[New release] BRP app v1.23/1.24 (OpenCL) feedback thread

Bikeman (Heinz-...

Joined: 28 Aug 06

Posts: 164

Credit: 1864017

RAC: 0

RE: For me the new app

3 May 2012 16:24:11 UTC

Message 79208 in response to message 79206

(moderation:

)

Quote:

For me the new app takes a full CPU core when it is running. Is that by intention?

Hi!

This will depend on the driver version you are using, e.g. you can see from the screenshots posted here that this is not the in general the case for this app.

Cheers
HB

Christoph

Joined: 25 Aug 05

Posts: 30

Credit: 208211

RAC: 0

RE: RE: For me the new

3 May 2012 20:25:57 UTC

Message 79209 in response to message 79208

(moderation:

)

Quote:

Quote:
For me the new app takes a full CPU core when it is running. Is that by intention?

Hi!

This will depend on the driver version you are using, e.g. you can see from the screenshots posted here that this is not the in general the case for this app.

Cheers
HB

I was not exact enough in my statement. BOINC reserves a full core. '1 CPUs + 1 ATI GPU' and as I understand it that should not be the case.

Here one log snippet: 03.05.2012 22:25:33 | Albert@Home | [rr_sim_detail] 339385.57: starting p2030.20110421.G41.06+00.53.N.b6s0g0.00000_1448_2 (1.00 CPU + 1.00 ATI)
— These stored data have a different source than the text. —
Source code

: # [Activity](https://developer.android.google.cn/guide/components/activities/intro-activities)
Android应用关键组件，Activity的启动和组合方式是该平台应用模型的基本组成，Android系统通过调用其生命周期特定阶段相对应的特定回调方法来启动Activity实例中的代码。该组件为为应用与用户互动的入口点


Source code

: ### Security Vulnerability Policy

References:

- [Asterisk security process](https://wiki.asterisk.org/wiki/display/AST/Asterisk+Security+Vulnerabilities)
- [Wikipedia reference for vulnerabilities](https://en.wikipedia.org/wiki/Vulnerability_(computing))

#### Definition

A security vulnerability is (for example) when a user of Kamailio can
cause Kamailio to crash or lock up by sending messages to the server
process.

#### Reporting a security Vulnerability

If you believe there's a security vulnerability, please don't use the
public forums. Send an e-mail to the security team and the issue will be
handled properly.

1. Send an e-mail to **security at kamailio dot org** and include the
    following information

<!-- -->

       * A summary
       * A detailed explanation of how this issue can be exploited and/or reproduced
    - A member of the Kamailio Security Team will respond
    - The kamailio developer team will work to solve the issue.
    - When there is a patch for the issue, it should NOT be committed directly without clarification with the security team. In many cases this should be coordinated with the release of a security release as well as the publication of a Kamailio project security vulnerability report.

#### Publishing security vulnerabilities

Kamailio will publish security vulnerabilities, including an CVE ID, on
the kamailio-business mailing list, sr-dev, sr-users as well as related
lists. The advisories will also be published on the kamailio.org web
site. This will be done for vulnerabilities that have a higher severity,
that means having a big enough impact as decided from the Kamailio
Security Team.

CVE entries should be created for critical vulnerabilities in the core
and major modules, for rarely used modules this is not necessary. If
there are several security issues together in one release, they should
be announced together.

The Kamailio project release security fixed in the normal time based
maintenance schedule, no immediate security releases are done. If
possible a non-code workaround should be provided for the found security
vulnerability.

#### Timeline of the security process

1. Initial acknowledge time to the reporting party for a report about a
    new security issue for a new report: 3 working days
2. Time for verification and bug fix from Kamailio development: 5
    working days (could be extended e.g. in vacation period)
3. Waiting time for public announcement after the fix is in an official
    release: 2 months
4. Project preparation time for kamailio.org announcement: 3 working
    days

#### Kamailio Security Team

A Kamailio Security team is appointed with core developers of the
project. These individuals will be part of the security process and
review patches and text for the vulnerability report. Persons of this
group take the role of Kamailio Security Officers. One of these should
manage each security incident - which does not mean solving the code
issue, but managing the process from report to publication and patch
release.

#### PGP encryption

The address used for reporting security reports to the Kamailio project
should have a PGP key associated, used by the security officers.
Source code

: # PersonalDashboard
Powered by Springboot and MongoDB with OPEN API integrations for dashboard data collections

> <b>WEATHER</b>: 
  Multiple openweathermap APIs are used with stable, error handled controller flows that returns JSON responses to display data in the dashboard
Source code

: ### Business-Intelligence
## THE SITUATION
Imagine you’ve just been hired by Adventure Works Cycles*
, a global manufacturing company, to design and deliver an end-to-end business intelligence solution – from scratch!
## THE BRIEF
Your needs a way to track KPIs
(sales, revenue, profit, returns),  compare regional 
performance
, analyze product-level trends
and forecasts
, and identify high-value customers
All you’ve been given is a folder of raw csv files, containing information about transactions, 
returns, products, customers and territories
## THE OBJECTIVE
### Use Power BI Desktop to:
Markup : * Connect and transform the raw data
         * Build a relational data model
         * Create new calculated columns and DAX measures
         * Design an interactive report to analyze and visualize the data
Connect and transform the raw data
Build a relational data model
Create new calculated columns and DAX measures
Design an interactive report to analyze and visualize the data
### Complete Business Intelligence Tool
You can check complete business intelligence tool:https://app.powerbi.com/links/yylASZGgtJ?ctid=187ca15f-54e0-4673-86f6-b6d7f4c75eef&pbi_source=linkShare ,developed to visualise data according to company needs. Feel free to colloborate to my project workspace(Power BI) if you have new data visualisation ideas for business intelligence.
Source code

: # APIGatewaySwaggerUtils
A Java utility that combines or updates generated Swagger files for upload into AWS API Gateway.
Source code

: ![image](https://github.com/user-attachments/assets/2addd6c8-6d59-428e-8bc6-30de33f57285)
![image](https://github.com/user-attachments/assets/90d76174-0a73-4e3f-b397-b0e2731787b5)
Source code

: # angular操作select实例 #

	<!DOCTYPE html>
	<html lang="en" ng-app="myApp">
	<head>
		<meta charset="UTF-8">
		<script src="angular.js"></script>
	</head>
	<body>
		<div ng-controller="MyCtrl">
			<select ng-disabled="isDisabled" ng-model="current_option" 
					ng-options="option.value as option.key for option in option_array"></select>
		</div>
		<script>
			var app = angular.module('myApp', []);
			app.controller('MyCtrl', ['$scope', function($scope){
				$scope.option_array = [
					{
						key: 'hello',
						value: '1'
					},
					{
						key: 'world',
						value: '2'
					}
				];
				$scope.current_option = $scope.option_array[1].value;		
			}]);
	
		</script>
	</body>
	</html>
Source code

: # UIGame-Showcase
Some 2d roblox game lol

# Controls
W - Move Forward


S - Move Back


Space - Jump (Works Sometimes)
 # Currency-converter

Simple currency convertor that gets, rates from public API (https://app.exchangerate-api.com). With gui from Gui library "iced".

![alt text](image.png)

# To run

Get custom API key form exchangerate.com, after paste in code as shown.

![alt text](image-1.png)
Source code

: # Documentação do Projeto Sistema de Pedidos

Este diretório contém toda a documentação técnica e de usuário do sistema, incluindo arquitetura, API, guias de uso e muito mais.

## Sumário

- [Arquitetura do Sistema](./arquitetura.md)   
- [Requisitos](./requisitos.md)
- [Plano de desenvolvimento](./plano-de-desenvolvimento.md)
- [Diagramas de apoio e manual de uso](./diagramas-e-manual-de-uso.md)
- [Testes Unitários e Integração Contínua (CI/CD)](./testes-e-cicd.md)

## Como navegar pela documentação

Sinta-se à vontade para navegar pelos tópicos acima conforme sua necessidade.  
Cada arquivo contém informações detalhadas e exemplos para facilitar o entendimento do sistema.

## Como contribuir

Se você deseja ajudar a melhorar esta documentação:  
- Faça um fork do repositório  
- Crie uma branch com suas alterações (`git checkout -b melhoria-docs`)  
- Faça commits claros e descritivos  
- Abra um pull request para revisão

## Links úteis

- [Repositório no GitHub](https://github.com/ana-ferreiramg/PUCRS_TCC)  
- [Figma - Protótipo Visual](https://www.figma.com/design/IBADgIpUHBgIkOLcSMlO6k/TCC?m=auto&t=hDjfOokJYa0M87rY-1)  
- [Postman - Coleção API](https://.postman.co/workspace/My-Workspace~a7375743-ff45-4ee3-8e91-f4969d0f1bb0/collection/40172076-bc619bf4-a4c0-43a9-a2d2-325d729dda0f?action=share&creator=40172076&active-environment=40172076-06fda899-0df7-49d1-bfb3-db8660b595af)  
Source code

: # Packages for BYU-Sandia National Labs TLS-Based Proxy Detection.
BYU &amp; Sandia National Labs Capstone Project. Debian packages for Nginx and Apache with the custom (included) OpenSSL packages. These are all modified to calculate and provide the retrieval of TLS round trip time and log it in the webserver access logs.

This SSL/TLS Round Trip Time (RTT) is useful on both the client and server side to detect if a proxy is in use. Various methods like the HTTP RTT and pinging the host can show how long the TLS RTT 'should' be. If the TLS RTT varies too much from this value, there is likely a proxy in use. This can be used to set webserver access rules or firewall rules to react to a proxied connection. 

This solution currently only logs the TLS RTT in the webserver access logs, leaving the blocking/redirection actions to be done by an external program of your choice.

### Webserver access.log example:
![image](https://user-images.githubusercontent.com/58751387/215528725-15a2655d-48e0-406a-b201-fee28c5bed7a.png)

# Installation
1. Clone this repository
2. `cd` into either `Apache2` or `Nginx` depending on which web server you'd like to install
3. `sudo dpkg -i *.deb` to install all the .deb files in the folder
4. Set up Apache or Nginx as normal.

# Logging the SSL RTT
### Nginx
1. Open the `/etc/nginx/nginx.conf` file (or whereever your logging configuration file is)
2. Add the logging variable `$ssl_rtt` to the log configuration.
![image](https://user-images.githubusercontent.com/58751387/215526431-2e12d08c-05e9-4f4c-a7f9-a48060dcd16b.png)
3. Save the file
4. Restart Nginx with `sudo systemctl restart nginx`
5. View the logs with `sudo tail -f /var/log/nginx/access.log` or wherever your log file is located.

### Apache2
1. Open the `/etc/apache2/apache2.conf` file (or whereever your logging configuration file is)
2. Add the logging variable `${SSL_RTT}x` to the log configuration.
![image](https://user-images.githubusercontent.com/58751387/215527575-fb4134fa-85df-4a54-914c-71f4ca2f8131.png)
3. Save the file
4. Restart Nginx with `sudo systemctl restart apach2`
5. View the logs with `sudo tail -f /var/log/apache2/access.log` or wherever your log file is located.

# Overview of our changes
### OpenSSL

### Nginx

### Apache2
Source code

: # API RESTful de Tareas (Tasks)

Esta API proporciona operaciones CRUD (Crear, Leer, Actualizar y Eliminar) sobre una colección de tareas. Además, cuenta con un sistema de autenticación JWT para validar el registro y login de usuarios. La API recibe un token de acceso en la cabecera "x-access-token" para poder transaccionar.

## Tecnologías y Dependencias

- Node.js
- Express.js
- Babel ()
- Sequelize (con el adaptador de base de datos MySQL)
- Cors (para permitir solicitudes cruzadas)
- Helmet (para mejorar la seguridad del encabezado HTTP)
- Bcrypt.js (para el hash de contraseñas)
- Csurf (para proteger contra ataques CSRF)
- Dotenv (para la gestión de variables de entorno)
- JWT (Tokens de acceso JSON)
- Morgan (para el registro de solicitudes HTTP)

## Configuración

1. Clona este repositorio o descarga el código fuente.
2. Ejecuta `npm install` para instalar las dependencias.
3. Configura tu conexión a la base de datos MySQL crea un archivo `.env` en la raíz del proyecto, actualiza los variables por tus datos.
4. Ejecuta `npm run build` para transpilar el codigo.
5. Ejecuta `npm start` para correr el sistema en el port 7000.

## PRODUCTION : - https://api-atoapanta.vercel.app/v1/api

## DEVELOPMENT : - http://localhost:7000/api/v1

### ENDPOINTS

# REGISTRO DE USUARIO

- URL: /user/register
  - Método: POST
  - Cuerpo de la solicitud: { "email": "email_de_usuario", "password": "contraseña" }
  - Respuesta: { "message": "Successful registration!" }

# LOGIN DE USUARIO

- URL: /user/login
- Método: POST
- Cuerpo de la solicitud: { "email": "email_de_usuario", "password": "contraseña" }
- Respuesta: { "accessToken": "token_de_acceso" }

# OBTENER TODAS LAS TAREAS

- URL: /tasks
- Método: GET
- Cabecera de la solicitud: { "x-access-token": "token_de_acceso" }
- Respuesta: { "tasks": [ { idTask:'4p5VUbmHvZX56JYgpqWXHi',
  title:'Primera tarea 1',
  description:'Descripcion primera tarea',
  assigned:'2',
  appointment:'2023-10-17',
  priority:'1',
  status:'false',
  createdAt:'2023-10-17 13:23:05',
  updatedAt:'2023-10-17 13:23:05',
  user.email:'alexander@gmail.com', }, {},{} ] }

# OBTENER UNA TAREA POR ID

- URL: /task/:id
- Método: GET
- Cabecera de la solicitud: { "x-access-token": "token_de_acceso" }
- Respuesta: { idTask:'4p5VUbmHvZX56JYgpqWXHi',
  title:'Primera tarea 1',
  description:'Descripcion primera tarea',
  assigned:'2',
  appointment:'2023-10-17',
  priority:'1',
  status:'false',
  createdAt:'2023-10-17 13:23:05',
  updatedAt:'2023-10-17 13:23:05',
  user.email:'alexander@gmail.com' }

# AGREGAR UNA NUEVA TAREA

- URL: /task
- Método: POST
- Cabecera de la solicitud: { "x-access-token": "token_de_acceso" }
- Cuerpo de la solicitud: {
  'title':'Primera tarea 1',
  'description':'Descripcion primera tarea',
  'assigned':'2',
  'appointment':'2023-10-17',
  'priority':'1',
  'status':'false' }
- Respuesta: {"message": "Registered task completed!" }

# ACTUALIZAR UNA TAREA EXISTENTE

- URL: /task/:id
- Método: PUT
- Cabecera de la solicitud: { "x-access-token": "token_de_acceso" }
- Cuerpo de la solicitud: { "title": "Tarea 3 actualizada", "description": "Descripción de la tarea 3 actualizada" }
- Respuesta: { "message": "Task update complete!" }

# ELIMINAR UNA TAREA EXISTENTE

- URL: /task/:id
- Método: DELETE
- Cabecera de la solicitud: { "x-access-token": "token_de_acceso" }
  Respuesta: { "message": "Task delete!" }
Oh, driver version 12.3 as far as I read it there that high CPU usage is solved.

Christoph

Bikeman (Heinz-...

Joined: 28 Aug 06

Posts: 164

Credit: 1864017

RAC: 0

RE: So, my questions

3 May 2012 20:27:55 UTC

Message 79210 in response to message 79203

(moderation:

)

Quote:

So, my questions are:
* What is checkpointing? An intermidiate state (variables) save in case calculations get interrupted and you don't have to start over?

Exactly

Quote:

* Is the aitOpenCl app checkpointing more? Or is it that the two apps are doing the same amount of work (calcs), and it's just that the CUDA app/GTX 560 is doing more work per unit time and therefore only needs to checkpoint 5 vs. my 20 times?

By default, all apps are checkpointing every 60 seconds. All workunits, whether they will get picked up by a CPU, NVIDIA GPU or ATI GPU will do the same amount of work, but the faster the processing is, the fewer checkpoints will happen during the execution time.

Quote:

* Is the GTX 560/CUDA app really 4x (20/5=4) than the HD6950/AtiOpenCl? The 6950 shows 2253 SP GFLOPS vs. the GTX 560 SP GFLOPS of 1088.6.
http://en.wikipedia.org/wiki/Comparison_of_AMD_graphics_processing_units
http://en.wikipedia.org/wiki/Comparison_of_Nvidia_graphics_processing_units

Well, the Flops numbers are just theoretical peak performance and not too meaningful. But anyway, it's fair to say that our CUDA app and the libraries we used with it are more mature and optimized than our OpenCL app. We have some ideas in the pipeline how to further improve the OpenCL app and hopefully we can implement them in a timeframe of weeks rather than months, stay tuned.

Quote:

To semi-answer that, GPU Time indicates a 2.503x increase for the GTX560/CUDA vs. the AtiOpenCl/HD6950. The CPU time for the CUDA app is ,however, 4.24x less than that of the OpenCl app. Anandtech Bench shows the 2500k vs. my AMD 975BE to be slightly better in single-threaded, multi-threaded, and total MIPS (7-Zip test), but nothing earth shattering.
http://www.anandtech.com/bench/Product/288?vs=435

I know you said before that the OpenCl app uses way more CPU than the CUDA app. Perhaps the OpenCl standard is still yet immature, AMD has crappy drivers, or a mix of both? Regardless, I really commend everyone's efforts. Having done a fair bit of coding myself, I know what a pain this can all be.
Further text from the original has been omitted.